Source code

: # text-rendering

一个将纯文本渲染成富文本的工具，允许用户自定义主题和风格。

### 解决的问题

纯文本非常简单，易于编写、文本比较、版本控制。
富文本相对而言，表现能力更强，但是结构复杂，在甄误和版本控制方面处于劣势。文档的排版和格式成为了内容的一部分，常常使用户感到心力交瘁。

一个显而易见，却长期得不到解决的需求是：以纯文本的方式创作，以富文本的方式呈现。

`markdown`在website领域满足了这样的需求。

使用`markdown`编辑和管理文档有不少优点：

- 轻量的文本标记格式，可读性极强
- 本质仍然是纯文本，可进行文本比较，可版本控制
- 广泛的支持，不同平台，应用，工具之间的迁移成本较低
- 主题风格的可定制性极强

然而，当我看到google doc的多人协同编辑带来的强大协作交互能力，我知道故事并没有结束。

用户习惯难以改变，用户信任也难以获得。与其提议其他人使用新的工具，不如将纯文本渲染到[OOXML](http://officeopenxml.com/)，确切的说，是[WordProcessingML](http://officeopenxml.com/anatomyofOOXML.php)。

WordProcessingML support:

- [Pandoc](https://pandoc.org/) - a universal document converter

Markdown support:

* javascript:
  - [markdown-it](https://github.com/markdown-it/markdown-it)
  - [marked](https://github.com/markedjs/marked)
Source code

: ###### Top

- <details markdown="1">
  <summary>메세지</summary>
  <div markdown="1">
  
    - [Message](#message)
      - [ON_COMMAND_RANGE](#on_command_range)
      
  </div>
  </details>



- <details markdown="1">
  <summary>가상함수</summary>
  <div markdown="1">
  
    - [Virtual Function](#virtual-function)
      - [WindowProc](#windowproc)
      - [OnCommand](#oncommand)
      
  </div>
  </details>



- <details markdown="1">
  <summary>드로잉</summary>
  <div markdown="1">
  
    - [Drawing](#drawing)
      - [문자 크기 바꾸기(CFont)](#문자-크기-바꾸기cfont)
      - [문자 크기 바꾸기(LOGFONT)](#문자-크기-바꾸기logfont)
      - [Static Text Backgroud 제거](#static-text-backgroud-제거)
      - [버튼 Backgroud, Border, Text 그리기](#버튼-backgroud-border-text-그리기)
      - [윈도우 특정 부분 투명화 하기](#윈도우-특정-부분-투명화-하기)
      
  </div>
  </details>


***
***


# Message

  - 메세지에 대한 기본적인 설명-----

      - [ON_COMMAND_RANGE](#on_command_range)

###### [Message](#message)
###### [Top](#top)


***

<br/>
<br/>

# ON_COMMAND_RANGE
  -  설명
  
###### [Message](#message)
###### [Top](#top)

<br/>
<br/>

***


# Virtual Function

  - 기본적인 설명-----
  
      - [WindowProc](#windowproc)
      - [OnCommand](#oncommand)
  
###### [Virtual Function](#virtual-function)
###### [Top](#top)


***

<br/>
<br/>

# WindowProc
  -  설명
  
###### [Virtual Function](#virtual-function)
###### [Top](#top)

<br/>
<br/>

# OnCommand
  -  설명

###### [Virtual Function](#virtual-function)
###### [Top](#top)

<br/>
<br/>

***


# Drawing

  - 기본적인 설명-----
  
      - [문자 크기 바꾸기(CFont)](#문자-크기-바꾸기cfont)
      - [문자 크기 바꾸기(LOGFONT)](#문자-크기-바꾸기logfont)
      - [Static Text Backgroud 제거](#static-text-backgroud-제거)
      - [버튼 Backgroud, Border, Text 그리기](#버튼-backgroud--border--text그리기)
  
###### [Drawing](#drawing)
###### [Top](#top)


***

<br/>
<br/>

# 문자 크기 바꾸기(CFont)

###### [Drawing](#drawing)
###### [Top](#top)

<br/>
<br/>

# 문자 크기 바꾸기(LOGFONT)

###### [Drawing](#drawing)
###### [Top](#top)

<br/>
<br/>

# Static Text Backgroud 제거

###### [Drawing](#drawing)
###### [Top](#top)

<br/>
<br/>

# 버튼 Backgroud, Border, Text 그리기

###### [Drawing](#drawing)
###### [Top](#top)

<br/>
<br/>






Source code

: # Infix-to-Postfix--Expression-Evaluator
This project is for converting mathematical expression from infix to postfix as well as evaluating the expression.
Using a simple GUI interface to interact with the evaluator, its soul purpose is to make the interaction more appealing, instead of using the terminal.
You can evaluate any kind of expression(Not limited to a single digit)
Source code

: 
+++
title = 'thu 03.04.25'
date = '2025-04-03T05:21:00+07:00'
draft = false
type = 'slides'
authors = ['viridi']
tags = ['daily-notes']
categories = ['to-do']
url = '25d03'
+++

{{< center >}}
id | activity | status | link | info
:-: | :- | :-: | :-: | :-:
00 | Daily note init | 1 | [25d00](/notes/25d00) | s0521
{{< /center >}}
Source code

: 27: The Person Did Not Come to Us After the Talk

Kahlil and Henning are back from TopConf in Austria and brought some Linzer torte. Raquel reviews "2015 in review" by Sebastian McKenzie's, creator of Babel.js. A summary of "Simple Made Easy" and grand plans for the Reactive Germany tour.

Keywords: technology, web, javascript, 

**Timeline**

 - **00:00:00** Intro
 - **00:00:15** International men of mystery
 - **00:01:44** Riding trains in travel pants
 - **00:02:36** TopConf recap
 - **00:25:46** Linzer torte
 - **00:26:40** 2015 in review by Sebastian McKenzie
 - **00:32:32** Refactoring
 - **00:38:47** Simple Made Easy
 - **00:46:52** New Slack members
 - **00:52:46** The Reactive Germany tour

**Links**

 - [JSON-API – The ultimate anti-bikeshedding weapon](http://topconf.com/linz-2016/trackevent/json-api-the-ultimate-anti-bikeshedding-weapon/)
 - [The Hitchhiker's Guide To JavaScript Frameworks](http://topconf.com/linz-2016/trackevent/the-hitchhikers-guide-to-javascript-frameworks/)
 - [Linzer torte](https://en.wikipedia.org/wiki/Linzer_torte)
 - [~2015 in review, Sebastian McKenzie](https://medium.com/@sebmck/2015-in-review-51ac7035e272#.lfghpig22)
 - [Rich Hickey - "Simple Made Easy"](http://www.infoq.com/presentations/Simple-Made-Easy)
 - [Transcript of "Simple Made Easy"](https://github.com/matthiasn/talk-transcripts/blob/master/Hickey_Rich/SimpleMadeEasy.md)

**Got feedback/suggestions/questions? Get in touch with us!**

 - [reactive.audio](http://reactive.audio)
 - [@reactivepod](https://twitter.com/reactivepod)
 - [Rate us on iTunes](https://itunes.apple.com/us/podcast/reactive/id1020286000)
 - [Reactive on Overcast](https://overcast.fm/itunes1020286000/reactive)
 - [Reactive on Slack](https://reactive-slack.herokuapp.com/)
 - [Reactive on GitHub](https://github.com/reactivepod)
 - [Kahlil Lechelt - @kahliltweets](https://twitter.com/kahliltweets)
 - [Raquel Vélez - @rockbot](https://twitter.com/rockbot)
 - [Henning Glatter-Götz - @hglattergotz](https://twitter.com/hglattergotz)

- _Activity_
Transcribe all of the material exactly. Omit nothing.

- _Exercise output_
Source code

: # text-rendering

一个将纯文本渲染成富文本的工具，允许用户自定义主题和风格。

### 解决的问题

纯文本非常简单，易于编写、文本比较、版本控制。
富文本相对而言，表现能力更强，但是结构复杂，在甄误和版本控制方面处于劣势。文档的排版和格式成为了内容的一部分，常常使用户感到心力交瘁。

一个显而易见，却长期得不到解决的需求是：以纯文本的方式创作，以富文本的方式呈现。

`markdown`在website领域满足了这样的需求。

使用`markdown`编辑和管理文档有不少优点：

- 轻量的文本标记格式，可读性极强
- 本质仍然是纯文本，可进行文本比较，可版本控制
- 广泛的支持，不同平台，应用，工具之间的迁移成本较低
- 主题风格的可定制性极强

然而，当我看到google doc的多人协同编辑带来的强大协作交互能力，我知道故事并没有结束。

用户习惯难以改变，用户信任也难以获得。与其提议其他人使用新的工具，不如将纯文本渲染到[OOXML](http://officeopenxml.com/)，确切的说，是[WordProcessingML](http://officeopenxml.com/anatomyofOOXML.php)。

WordProcessingML support:

- [Pandoc](https://pandoc.org/) - a universal document converter

Markdown support:

* javascript:
  - [markdown-it](https://github.com/markdown-it/markdown-it)
  - [marked](https://github.com/markedjs/marked)
Source code

: ###### Top

- <details markdown="1">
  <summary>메세지</summary>
  <div markdown="1">
  
    - [Message](#message)
      - [ON_COMMAND_RANGE](#on_command_range)
      
  </div>
  </details>



- <details markdown="1">
  <summary>가상함수</summary>
  <div markdown="1">
  
    - [Virtual Function](#virtual-function)
      - [WindowProc](#windowproc)
      - [OnCommand](#oncommand)
      
  </div>
  </details>



- <details markdown="1">
  <summary>드로잉</summary>
  <div markdown="1">
  
    - [Drawing](#drawing)
      - [문자 크기 바꾸기(CFont)](#문자-크기-바꾸기cfont)
      - [문자 크기 바꾸기(LOGFONT)](#문자-크기-바꾸기logfont)
      - [Static Text Backgroud 제거](#static-text-backgroud-제거)
      - [버튼 Backgroud, Border, Text 그리기](#버튼-backgroud-border-text-그리기)
      - [윈도우 특정 부분 투명화 하기](#윈도우-특정-부분-투명화-하기)
      
  </div>
  </details>


***
***


# Message

  - 메세지에 대한 기본적인 설명-----

      - [ON_COMMAND_RANGE](#on_command_range)

###### [Message](#message)
###### [Top](#top)


***

<br/>
<br/>

# ON_COMMAND_RANGE
  -  설명
  
###### [Message](#message)
###### [Top](#top)

<br/>
<br/>

***


# Virtual Function

  - 기본적인 설명-----
  
      - [WindowProc](#windowproc)
      - [OnCommand](#oncommand)
  
###### [Virtual Function](#virtual-function)
###### [Top](#top)


***

<br/>
<br/>

# WindowProc
  -  설명
  
###### [Virtual Function](#virtual-function)
###### [Top](#top)

<br/>
<br/>

# OnCommand
  -  설명

###### [Virtual Function](#virtual-function)
###### [Top](#top)

<br/>
<br/>

***


# Drawing

  - 기본적인 설명-----
  
      - [문자 크기 바꾸기(CFont)](#문자-크기-바꾸기cfont)
      - [문자 크기 바꾸기(LOGFONT)](#문자-크기-바꾸기logfont)
      - [Static Text Backgroud 제거](#static-text-backgroud-제거)
      - [버튼 Backgroud, Border, Text 그리기](#버튼-backgroud--border--text그리기)
  
###### [Drawing](#drawing)
###### [Top](#top)


***

<br/>
<br/>

# 문자 크기 바꾸기(CFont)

###### [Drawing](#drawing)
###### [Top](#top)

<br/>
<br/>

# 문자 크기 바꾸기(LOGFONT)

###### [Drawing](#drawing)
###### [Top](#top)

<br/>
<br/>

# Static Text Backgroud 제거

###### [Drawing](#drawing)
###### [Top](#top)

<br/>
<br/>

# 버튼 Backgroud, Border, Text 그리기

###### [Drawing](#drawing)
###### [Top](#top)

<br/>
<br/>






Source code

: # Infix-to-Postfix--Expression-Evaluator
This project is for converting mathematical expression from infix to postfix as well as evaluating the expression.
Using a simple GUI interface to interact with the evaluator, its soul purpose is to make the interaction more appealing, instead of using the terminal.
You can evaluate any kind of expression(Not limited to a single digit)
Source code

: 
+++
title = 'thu 03.04.25'
date = '2025-04-03T05:21:00+07:00'
draft = false
type = 'slides'
authors = ['viridi']
tags = ['daily-notes']
categories = ['to-do']
url = '25d03'
+++

{{< center >}}
id | activity | status | link | info
:-: | :- | :-: | :-: | :-:
00 | Daily note init | 1 | [25d00](/notes/25d00) | s0521
{{< /center >}}
Source code

: 27: The Person Did Not Come to Us After the Talk

Kahlil and Henning are back from TopConf in Austria and brought some Linzer torte. Raquel reviews "2015 in review" by Sebastian McKenzie's, creator of Babel.js. A summary of "Simple Made Easy" and grand plans for the Reactive Germany tour.

Keywords: technology, web, javascript, 

**Timeline**

 - **00:00:00** Intro
 - **00:00:15** International men of mystery
 - **00:01:44** Riding trains in travel pants
 - **00:02:36** TopConf recap
 - **00:25:46** Linzer torte
 - **00:26:40** 2015 in review by Sebastian McKenzie
 - **00:32:32** Refactoring
 - **00:38:47** Simple Made Easy
 - **00:46:52** New Slack members
 - **00:52:46** The Reactive Germany tour

**Links**

 - [JSON-API – The ultimate anti-bikeshedding weapon](http://topconf.com/linz-2016/trackevent/json-api-the-ultimate-anti-bikeshedding-weapon/)
 - [The Hitchhiker's Guide To JavaScript Frameworks](http://topconf.com/linz-2016/trackevent/the-hitchhikers-guide-to-javascript-frameworks/)
 - [Linzer torte](https://en.wikipedia.org/wiki/Linzer_torte)
 - [~2015 in review, Sebastian McKenzie](https://medium.com/@sebmck/2015-in-review-51ac7035e272#.lfghpig22)
 - [Rich Hickey - "Simple Made Easy"](http://www.infoq.com/presentations/Simple-Made-Easy)
 - [Transcript of "Simple Made Easy"](https://github.com/matthiasn/talk-transcripts/blob/master/Hickey_Rich/SimpleMadeEasy.md)

**Got feedback/suggestions/questions? Get in touch with us!**

 - [reactive.audio](http://reactive.audio)
 - [@reactivepod](https://twitter.com/reactivepod)
 - [Rate us on iTunes](https://itunes.apple.com/us/podcast/reactive/id1020286000)
 - [Reactive on Overcast](https://overcast.fm/itunes1020286000/reactive)
 - [Reactive on Slack](https://reactive-slack.herokuapp.com/)
 - [Reactive on GitHub](https://github.com/reactivepod)
 - [Kahlil Lechelt - @kahliltweets](https://twitter.com/kahliltweets)
 - [Raquel Vélez - @rockbot](https://twitter.com/rockbot)
 - [Henning Glatter-Götz - @hglattergotz](https://twitter.com/hglattergotz)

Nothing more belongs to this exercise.